[QUERY] Behavior of spi slave memories w.r.t chip select signal.
Jamie Iles
jamie at jamieiles.com
Wed May 11 03:17:54 EDT 2011
On Wed, May 11, 2011 at 09:37:19AM +0530, viresh kumar wrote:
> Following is what i understood after reading m25p80 driver and spi
> master drivers in drivers/spi folder.
>
> "chip_select signal controls start and end of transfer. For ex: if we have to read
> status reg of spi memory, then we use write_and_then_read() routine. which writes
> 0x9F in one spi transfer and writes dummy bytes and reads rx reg in other transfer.

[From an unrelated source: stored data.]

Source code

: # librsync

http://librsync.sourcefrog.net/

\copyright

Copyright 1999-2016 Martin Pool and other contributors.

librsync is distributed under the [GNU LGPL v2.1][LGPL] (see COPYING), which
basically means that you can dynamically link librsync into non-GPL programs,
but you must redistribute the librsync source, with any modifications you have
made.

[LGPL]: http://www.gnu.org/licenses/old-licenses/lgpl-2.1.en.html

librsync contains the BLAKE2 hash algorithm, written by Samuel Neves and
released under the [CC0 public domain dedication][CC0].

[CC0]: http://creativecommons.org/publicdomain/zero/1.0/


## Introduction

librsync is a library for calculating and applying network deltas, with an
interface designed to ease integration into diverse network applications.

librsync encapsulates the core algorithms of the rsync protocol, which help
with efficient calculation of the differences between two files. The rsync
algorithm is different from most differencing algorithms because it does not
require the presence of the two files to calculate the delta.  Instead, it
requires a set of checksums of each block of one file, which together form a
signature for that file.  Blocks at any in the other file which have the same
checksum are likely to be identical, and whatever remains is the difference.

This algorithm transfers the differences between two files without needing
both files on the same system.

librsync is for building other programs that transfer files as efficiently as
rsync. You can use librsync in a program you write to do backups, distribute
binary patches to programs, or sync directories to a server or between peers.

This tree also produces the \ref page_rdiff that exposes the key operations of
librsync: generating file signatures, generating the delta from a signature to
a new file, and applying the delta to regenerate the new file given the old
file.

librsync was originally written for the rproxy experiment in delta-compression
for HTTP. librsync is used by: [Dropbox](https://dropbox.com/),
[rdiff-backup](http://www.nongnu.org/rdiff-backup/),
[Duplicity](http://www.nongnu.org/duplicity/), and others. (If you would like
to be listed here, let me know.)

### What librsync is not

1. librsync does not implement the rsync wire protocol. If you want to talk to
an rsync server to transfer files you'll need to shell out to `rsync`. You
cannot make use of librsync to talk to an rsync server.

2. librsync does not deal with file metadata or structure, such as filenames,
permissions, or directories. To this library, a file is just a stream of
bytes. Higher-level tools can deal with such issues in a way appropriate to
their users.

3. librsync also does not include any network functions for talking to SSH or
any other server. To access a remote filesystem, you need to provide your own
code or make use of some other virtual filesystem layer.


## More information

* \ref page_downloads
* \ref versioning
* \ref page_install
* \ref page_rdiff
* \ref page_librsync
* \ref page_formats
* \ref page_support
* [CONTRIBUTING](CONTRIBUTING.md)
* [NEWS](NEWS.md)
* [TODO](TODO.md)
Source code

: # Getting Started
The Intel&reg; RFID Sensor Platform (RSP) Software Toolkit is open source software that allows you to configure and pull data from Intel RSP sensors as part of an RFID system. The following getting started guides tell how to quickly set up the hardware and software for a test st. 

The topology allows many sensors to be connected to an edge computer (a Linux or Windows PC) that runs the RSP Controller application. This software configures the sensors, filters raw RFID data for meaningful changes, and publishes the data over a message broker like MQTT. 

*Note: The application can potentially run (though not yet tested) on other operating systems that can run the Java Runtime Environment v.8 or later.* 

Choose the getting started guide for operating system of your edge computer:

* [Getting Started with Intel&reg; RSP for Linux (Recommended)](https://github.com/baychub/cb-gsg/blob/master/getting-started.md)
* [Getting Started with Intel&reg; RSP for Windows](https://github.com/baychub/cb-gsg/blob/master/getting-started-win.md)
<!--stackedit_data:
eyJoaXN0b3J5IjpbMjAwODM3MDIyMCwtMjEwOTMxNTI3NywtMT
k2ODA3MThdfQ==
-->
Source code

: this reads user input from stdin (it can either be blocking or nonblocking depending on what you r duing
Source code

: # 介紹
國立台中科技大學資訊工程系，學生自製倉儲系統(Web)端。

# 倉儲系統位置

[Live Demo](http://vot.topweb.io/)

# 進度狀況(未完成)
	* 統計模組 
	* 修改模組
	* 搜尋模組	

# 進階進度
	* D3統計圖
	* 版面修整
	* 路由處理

> And these two transfers are part of single spi_message.
>
> Now, it is controllable to handle cs, and if we send cs_change == 0, then chip select
> is activated at start of message and deactivated at end of message, instead at end
> of every transfer.
>
> Which means, even if there is a delay between command and dummy bytes received at
> spi memory, current transfer will not be terminated by memory as cs is low."
>
> Is this correct??
>
> Actually i am seeing a different behavior by some of the spi memories, like m25p10.
> If there is a delay between read_sts_reg command and dummy bytes, then 0xFFFFFF is
> returned in response. If there is no delay then transfer always passes.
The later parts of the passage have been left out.